アパート経営においては、資産管理を行うための法人を持つことが多く、節税対策として使われている役員借入金についての理解を深めることが大切です。
役員借入金が増えるとどのようなリスクが生じるでしょうか。詳しく説明していきます。
役員借入金とはどのようなもの?なぜ借入金が増えていく?
役員借入金とは、役員が法人に貸し付けているお金のことを指します。
新たに法人を設立するときに必要となる開業資金の準備や、会社の資本が不足している場合の立て替えなどで用いられますが、節税対策として使われるケースもあります。
役員報酬を高く設定することで会社の利益を圧縮でき、法人税の負担を減らすことにつながるからです。一方で、役員報酬を高く設定する反面、会社が赤字決算になると役員報酬を補填する必要が出てきます。
補填のやり方として「役員借入」という方法があり、勘定科目内訳説明書を見ることで役員借入金の有無を判断することが可能です。
役員借入金の仕組みを利用することで法人税の節税効果は生まれますが、毎年繰返し行うことで借入金の額が増えていくため慎重に判断することが大切です。
役員借入金の増加に伴い生じるリスクとは
役員借入金は、役員の合意があれば無利息であっても差し支えはなく、赤字決算とならない限り会社経営に影響を及ぼすことはほとんどありません。
しかし、役員の立場から見るとお金を貸し付けている債権者となり、役員借入金そのものは役員個人の資産として計上されます。
そのため、役員に不幸があったとき、役員借入金は相続財産の対象になり、財産が多額の場合は相続税も高額になるリスクを抱えることになります。
また、相続税法上において、役員借入金は額面評価であることから、評価額を圧縮することができない特性を持っています。
経営状態が悪化して債務超過に陥ると、自社株の評価額が限りなくゼロに近づいていきますが、役員借入金は全て相続財産として取り扱われます。
相続により会社を受け継いだ人にとっては、資産価値の低い状態で受け取る可能性が高くなってしまい、会社から返済の目途を受けられない場合は相続税を納税する資金が足りなくなるリスクをはらんでいます。
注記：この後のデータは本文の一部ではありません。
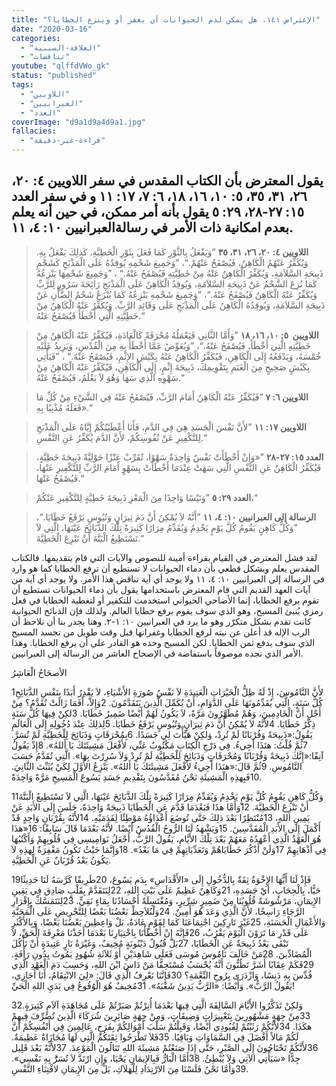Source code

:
 ```yaml
---
title: "الإعتراض ١٤١، هل يمكن لدم الحيوانات أن يغفر أو وينزع الخطايا؟"
date: "2020-03-16"
categories:
  - "العلاقة-السببية"
  - "تناقضات"
youtube: "qlffdVWo_gk"
status: "published"
tags:
  - "اللاويين"
  - "العبرانيين"
  - "العدد"
coverImage: "d9a1d9a4d9a1.jpg"
fallacies:
  - "قراءة-غير-دقيقة"
---
```


## **يقول المعترض بأن الكتاب المقدس في سفر اللاويين ٤: ٢٠، ٢٦، ٣١، ٣٥، ٥: ١٠، ١٦، ١٨، ٦: ٧، ١٧: ١١ و في سفر العدد ١٥: ٢٧-٢٨، ٢٩: ٥ يقول بأنه أمر ممكن، في حين أنه يعلم بعدم امكانية ذات الأمر في رسالةالعبرانيين ١٠: ٤، ١١.**

> **اللاويين ٤: ٢٠، ٢٦، ٣١، ٣٥** ”وَيَفْعَلُ بِالثَّوْرِ كَمَا فَعَلَ بِثَوْرِ الْخَطِيَّةِ. كَذلِكَ يَفْعَلُ بِهِ. وَيُكَفِّرُ عَنْهُمُ الْكَاهِنُ، فَيُصْفَحُ عَنْهُمْ.“، ”وَجَمِيعَ شَحْمِهِ يُوقِدُهُ عَلَى الْمَذْبَحِ كَشَحْمِ ذَبِيحَةِ السَّلاَمَةِ، وَيُكَفِّرُ الْكَاهِنُ عَنْهُ مِنْ خَطِيَّتِهِ فَيُصْفَحُ عَنْهُ.“ ، ”وَجَمِيعَ شَحْمِهَا يَنْزِعُهُ كَمَا نُزِعَ الشَّحْمُ عَنْ ذَبِيحَةِ السَّلاَمَةِ، وَيُوقِدُ الْكَاهِنُ عَلَى الْمَذْبَحِ رَائِحَةَ سَرُورٍ لِلرَّبِّ وَيُكَفِّرُ عَنْهُ الْكَاهِنُ فَيُصْفَحُ عَنْهُ.“، ”وَجَمِيعَ شَحْمِهِ يَنْزِعُهُ كَمَا يُنْزَعُ شَحْمُ الضَّأْنِ عَنْ ذَبِيحَةِ السَّلاَمَةِ، وَيُوقِدُهُ الْكَاهِنُ عَلَى الْمَذْبَحِ عَلَى وَقَائِدِ الرَّبِّ. وَيُكَفِّرُ عَنْهُ الْكَاهِنُ مِنْ خَطِيَّتِهِ الَّتِي أَخْطَأَ فَيُصْفَحُ عَنْهُ.“

> **اللاويين  ٥: ١٠، ١٦، ١٨** ”وَأَمَّا الثَّانِي فَيَعْمَلُهُ مُحْرَقَةً كَالْعَادَةِ، فَيُكَفِّرُ عَنْهُ الْكَاهِنُ مِنْ خَطِيَّتِهِ الَّتِي أَخْطَأَ، فَيُصْفَحُ عَنْهُ.“، ”وَيُعَوِّضُ عَمَّا أَخْطَأَ بِهِ مِنَ الْقُدْسِ، وَيَزِيدُ عَلَيْهِ خُمْسَهُ، وَيَدْفَعُهُ إِلَى الْكَاهِنِ، فَيُكَفِّرُ الْكَاهِنُ عَنْهُ بِكَبْشِ الإِثْمِ، فَيُصْفَحُ عَنْهُ.“ ، ”فَيَأْتِي بِكَبْشٍ صَحِيحٍ مِنَ الْغَنَمِ بِتَقْوِيمِكَ، ذَبِيحَةَ إِثْمٍ، إِلَى الْكَاهِنِ، فَيُكَفِّرُ عَنْهُ الْكَاهِنُ مِنْ سَهْوِهِ الَّذِي سَهَا وَهُوَ لاَ يَعْلَمُ، فَيُصْفَحُ عَنْهُ.“

> **اللاويين ٦: ٧** ”فَيُكَفِّرُ عَنْهُ الْكَاهِنُ أَمَامَ الرَّبِّ، فَيُصْفَحُ عَنْهُ فِي الشَّيْءِ مِنْ كُلِّ مَا فَعَلَهُ مُذْنِبًا بِهِ».“

> **اللاويين ١٧: ١١** ”لأَنَّ نَفْسَ الْجَسَدِ هِيَ فِي الدَّمِ، فَأَنَا أَعْطَيْتُكُمْ إِيَّاهُ عَلَى الْمَذْبَحِ لِلتَّكْفِيرِ عَنْ نُفُوسِكُمْ، لأَنَّ الدَّمَ يُكَفِّرُ عَنِ النَّفْسِ.“

> **العدد ١٥: ٢٧-٢٨** ”«وَإِنْ أَخْطَأَتْ نَفْسٌ وَاحِدَةٌ سَهْوًا، تُقَرِّبْ عَنْزًا حَوْلِيَّةً ذَبِيحَةَ خَطِيَّةٍ، فَيُكَفِّرُ الْكَاهِنُ عَنِ النَّفْسِ الَّتِي سَهَتْ عِنْدَمَا أَخْطَأَتْ بِسَهْوٍ أَمَامَ الرَّبِّ لِلتَّكْفِيرِ عَنْهَا، فَيُصْفَحُ عَنْهَا.“

> **العدد ٢٩: ٥** ”وَتَيْسًا وَاحِدًا مِنَ الْمَعْزِ ذَبِيحَةَ خَطِيَّةٍ لِلتَّكْفِيرِ عَنْكُمْ،“

> **الرسالة إلى العبرانيين ١٠: ٤، ١١** ”أَنَّهُ لاَ يُمْكِنُ أَنَّ دَمَ ثِيرَانٍ وَتُيُوسٍ يَرْفَعُ خَطَايَا.“، ”وَكُلُّ كَاهِنٍ يَقُومُ كُلَّ يَوْمٍ يَخْدِمُ وَيُقَدِّمُ مِرَارًا كَثِيرَةً تِلْكَ الذَّبَائِحَ عَيْنَهَا، الَّتِي لاَ تَسْتَطِيعُ الْبَتَّةَ أَنْ تَنْزِعَ الْخَطِيَّةَ.“

لقد فشل المعترض في القيام بقراءة أمينة للنصوص والآيات التي قام بتقديمها. فالكتاب المقدس يعلم وبشكل قطعي بأن دماء الحيوانات لا تستطيع أن ترفع الخطايا كما هو وارد في الرسالة إلى العبرانيين ١٠: ٤، ١١ ولا يوجد أي آية تناقض هذا الأمر. ولا يوجد أي آية من آيات العهد القديم التي قام المعترض باستخدامها يقول بأن دماء الحيوانات تستطيع أن تقوم برفع الخطايا، إنما الأضاحي الحيواني استخدمت للتكفير أو لتغطية الخطايا في فعل رمزي يُنبئ المسيح، وهو الذي سوف يقوم برفع خطايا العالم. ولذلك فإن الذبائح الحيوانية كانت تقدم بشكل متكرّر وهو ما يرد في العبرانيين ١٠: ١-٢. وهنا يجدر بنا أن نلاحظ أن الرب الإله قد أعلن عن نيته لرفع الخطايا وغفرانها قبل وقت طويل من تجسد المسيح الذي سوف يدفع ثمن الخطايا. لكن المسيح وحده هو القادر على أن يرفع الخطايا. وهذا الأمر الذي نجده موصوفاً باستفاضة في الإصحاح العاشر من الرسالة إلى العبرانيين.

الأصحَاحُ الْعَاشِرُ

1لأَنَّ النَّامُوسَ، إِذْ لَهُ ظِلُّ الْخَيْرَاتِ الْعَتِيدَةِ لاَ نَفْسُ صُورَةِ الأَشْيَاءِ، لاَ يَقْدِرُ أَبَدًا بِنَفْسِ الذَّبَائِحِ كُلَّ سَنَةٍ، الَّتِي يُقَدِّمُونَهَا عَلَى الدَّوَامِ، أَنْ يُكَمِّلَ الَّذِينَ يَتَقَدَّمُونَ. 2وَإِلاَّ، أَفَمَا زَالَتْ تُقَدَّمُ؟ مِنْ أَجْلِ أَنَّ الْخَادِمِينَ، وَهُمْ مُطَهَّرُونَ مَرَّةً، لاَ يَكُونُ لَهُمْ أَيْضًا ضَمِيرُ خَطَايَا. 3لكِنْ فِيهَا كُلَّ سَنَةٍ ذِكْرُ خَطَايَا. 4لأَنَّهُ لاَ يُمْكِنُ أَنَّ دَمَ ثِيرَانٍ وَتُيُوسٍ يَرْفَعُ خَطَايَا. 5لِذلِكَ عِنْدَ دُخُولِهِ إِلَى الْعَالَمِ يَقُولُ:«ذَبِيحَةً وَقُرْبَانًا لَمْ تُرِدْ، وَلكِنْ هَيَّأْتَ لِي جَسَدًا. 6بِمُحْرَقَاتٍ وَذَبَائِحَ لِلْخَطِيَّةِ لَمْ تُسَرَّ. 7ثُمَّ قُلْتُ: هنَذَا أَجِيءُ. فِي دَرْجِ الْكِتَابِ مَكْتُوبٌ عَنِّي، لأَفْعَلَ مَشِيئَتَكَ يَا أَللهُ». 8إِذْ يَقُولُ آنِفًا:«إِنَّكَ ذَبِيحَةً وَقُرْبَانًا وَمُحْرَقَاتٍ وَذَبَائِحَ لِلْخَطِيَّةِ لَمْ تُرِدْ وَلاَ سُرِرْتَ بِهَا». الَّتِي تُقَدَّمُ حَسَبَ النَّامُوسِ. 9ثُمَّ قَالَ:«هنَذَا أَجِيءُ لأَفْعَلَ مَشِيئَتَكَ يَا أَللهُ». يَنْزِعُ الأَوَّلَ لِكَيْ يُثَبِّتَ الثَّانِيَ. 10فَبِهذِهِ الْمَشِيئَةِ نَحْنُ مُقَدَّسُونَ بِتَقْدِيمِ جَسَدِ يَسُوعَ الْمَسِيحِ مَرَّةً وَاحِدَةً.

11وَكُلُّ كَاهِنٍ يَقُومُ كُلَّ يَوْمٍ يَخْدِمُ وَيُقَدِّمُ مِرَارًا كَثِيرَةً تِلْكَ الذَّبَائِحَ عَيْنَهَا، الَّتِي لاَ تَسْتَطِيعُ الْبَتَّةَ أَنْ تَنْزِعَ الْخَطِيَّةَ. 12وَأَمَّا هذَا فَبَعْدَمَا قَدَّمَ عَنِ الْخَطَايَا ذَبِيحَةً وَاحِدَةً، جَلَسَ إِلَى الأَبَدِ عَنْ يَمِينِ اللهِ، 13مُنْتَظِرًا بَعْدَ ذلِكَ حَتَّى تُوضَعَ أَعْدَاؤُهُ مَوْطِئًا لِقَدَمَيْهِ. 14لأَنَّهُ بِقُرْبَانٍ وَاحِدٍ قَدْ أَكْمَلَ إِلَى الأَبَدِ الْمُقَدَّسِينَ. 15وَيَشْهَدُ لَنَا الرُّوحُ الْقُدُسُ أَيْضًا. لأَنَّهُ بَعْدَمَا قَالَ سَابِقًا: 16«هذَا هُوَ الْعَهْدُ الَّذِي أَعْهَدُهُ مَعَهُمْ بَعْدَ تِلْكَ الأَيَّامِ، يَقُولُ الرَّبُّ، أَجْعَلُ نَوَامِيسِي فِي قُلُوبِهِمْ وَأَكْتُبُهَا فِي أَذْهَانِهِمْ 17وَلَنْ أَذْكُرَ خَطَايَاهُمْ وَتَعَدِّيَاتِهِمْ فِي مَا بَعْدُ». 18وَإِنَّمَا حَيْثُ تَكُونُ مَغْفِرَةٌ لِهذِهِ لاَ يَكُونُ بَعْدُ قُرْبَانٌ عَنِ الْخَطِيَّةِ.

19فَإِذْ لَنَا أَيُّهَا الإِخْوَةُ ثِقَةٌ بِالدُّخُولِ إِلَى «الأَقْدَاسِ» بِدَمِ يَسُوعَ، 20طَرِيقًا كَرَّسَهُ لَنَا حَدِيثًا حَيًّا، بِالْحِجَابِ، أَيْ جَسَدِهِ، 21وَكَاهِنٌ عَظِيمٌ عَلَى بَيْتِ اللهِ، 22لِنَتَقَدَّمْ بِقَلْبٍ صَادِق فِي يَقِينِ الإِيمَانِ، مَرْشُوشَةً قُلُوبُنَا مِنْ ضَمِيرٍ شِرِّيرٍ، وَمُغْتَسِلَةً أَجْسَادُنَا بِمَاءٍ نَقِيٍّ. 23لِنَتَمَسَّكْ بِإِقْرَارِ الرَّجَاءِ رَاسِخًا، لأَنَّ الَّذِي وَعَدَ هُوَ أَمِينٌ. 24وَلْنُلاَحِظْ بَعْضُنَا بَعْضًا لِلتَّحْرِيضِ عَلَى الْمَحَبَّةِ وَالأَعْمَالِ الْحَسَنَةِ، 25غَيْرَ تَارِكِينَ اجْتِمَاعَنَا كَمَا لِقَوْمٍ عَادَةٌ، بَلْ وَاعِظِينَ بَعْضُنَا بَعْضًا، وَبِالأَكْثَرِ عَلَى قَدْرِ مَا تَرَوْنَ الْيَوْمَ يَقْرُبُ، 26فَإِنَّهُ إِنْ أَخْطَأْنَا بِاخْتِيَارِنَا بَعْدَمَا أَخَذْنَا مَعْرِفَةَ الْحَقِّ، لاَ تَبْقَى بَعْدُ ذَبِيحَةٌ عَنِ الْخَطَايَا، 27بَلْ قُبُولُ دَيْنُونَةٍ مُخِيفٌ، وَغَيْرَةُ نَارٍ عَتِيدَةٍ أَنْ تَأْكُلَ الْمُضَادِّينَ. 28مَنْ خَالَفَ نَامُوسَ مُوسَى فَعَلَى شَاهِدَيْنِ أَوْ ثَلاَثَةِ شُهُودٍ يَمُوتُ بِدُونِ رَأْفَةٍ. 29فَكَمْ عِقَابًا أَشَرَّ تَظُنُّونَ أَنَّهُ يُحْسَبُ مُسْتَحِقًّا مَنْ دَاسَ ابْنَ اللهِ، وَحَسِبَ دَمَ الْعَهْدِ الَّذِي قُدِّسَ بِهِ دَنِسًا، وَازْدَرَى بِرُوحِ النِّعْمَةِ؟ 30فَإِنَّنَا نَعْرِفُ الَّذِي قَالَ: «لِيَ الانْتِقَامُ، أَنَا أُجَازِي، يَقُولُ الرَّبُّ». وَأَيْضًا: «الرَّبُّ يَدِينُ شَعْبَهُ». 31مُخِيفٌ هُوَ الْوُقُوعُ فِي يَدَيِ اللهِ الْحَيِّ!

32وَلكِنْ تَذَكَّرُوا الأَيَّامَ السَّالِفَةَ الَّتِي فِيهَا بَعْدَمَا أُنِرْتُمْ صَبَرْتُمْ عَلَى مُجَاهَدَةِ آلاَمٍ كَثِيرَةٍ. 33مِنْ جِهَةٍ مَشْهُورِينَ بِتَعْيِيرَاتٍ وَضِيقَاتٍ، وَمِنْ جِهَةٍ صَائِرِينَ شُرَكَاءَ الَّذِينَ تُصُرِّفَ فِيهِمْ هكَذَا. 34لأَنَّكُمْ رَثَيْتُمْ لِقُيُودِي أَيْضًا، وَقَبِلْتُمْ سَلْبَ أَمْوَالِكُمْ بِفَرَحٍ، عَالِمِينَ فِي أَنْفُسِكُمْ أَنَّ لَكُمْ مَالاً أَفْضَلَ فِي السَّمَاوَاتِ وَبَاقِيًا. 35فَلاَ تَطْرَحُوا ثِقَتَكُمُ الَّتِي لَهَا مُجَازَاةٌ عَظِيمَةٌ. 36لأَنَّكُمْ تَحْتَاجُونَ إِلَى الصَّبْرِ، حَتَّى إِذَا صَنَعْتُمْ مَشِيئَةَ اللهِ تَنَالُونَ الْمَوْعِدَ. 37لأَنَّهُ بَعْدَ قَلِيل جِدًّا «سَيَأْتِي الآتِي وَلاَ يُبْطِئُ. 38أَمَّا الْبَارُّ فَبِالإِيمَانِ يَحْيَا، وَإِنِ ارْتَدَّ لاَ تُسَرَُّ بِهِ نَفْسِي». 39وَأَمَّا نَحْنُ فَلَسْنَا مِنَ الارْتِدَادِ لِلْهَلاَكِ، بَلْ مِنَ الإِيمَانِ لاقْتِنَاءِ النَّفْسِ.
さらに、債務超過になると、銀行からの融資が受けにくくなるため注意が必要です。
同族会社にとっては、オーナー社長へ役員報酬として支払った後に、役員借入金制度を利用して会社にお金を戻していることがあります。
役員報酬として受け取った分に対して所得税や社会保険料がかかり、会社からの返済がない場合には税金の支払いがムダになるケースがでてくるため慎重に行動することが大切です。
役員借入金を解消するためにはどんな行動を起こせばよい?
役員借入金が雪だるま式に増加していく「負のスパイラル」から脱却するため、借りたお金を返すための適切な対応を取ることが大切です。
報酬額を減らす
増加の発端は高額な役員報酬であることが多いことから、報酬額を減らすことで役員借入金の解消につながります。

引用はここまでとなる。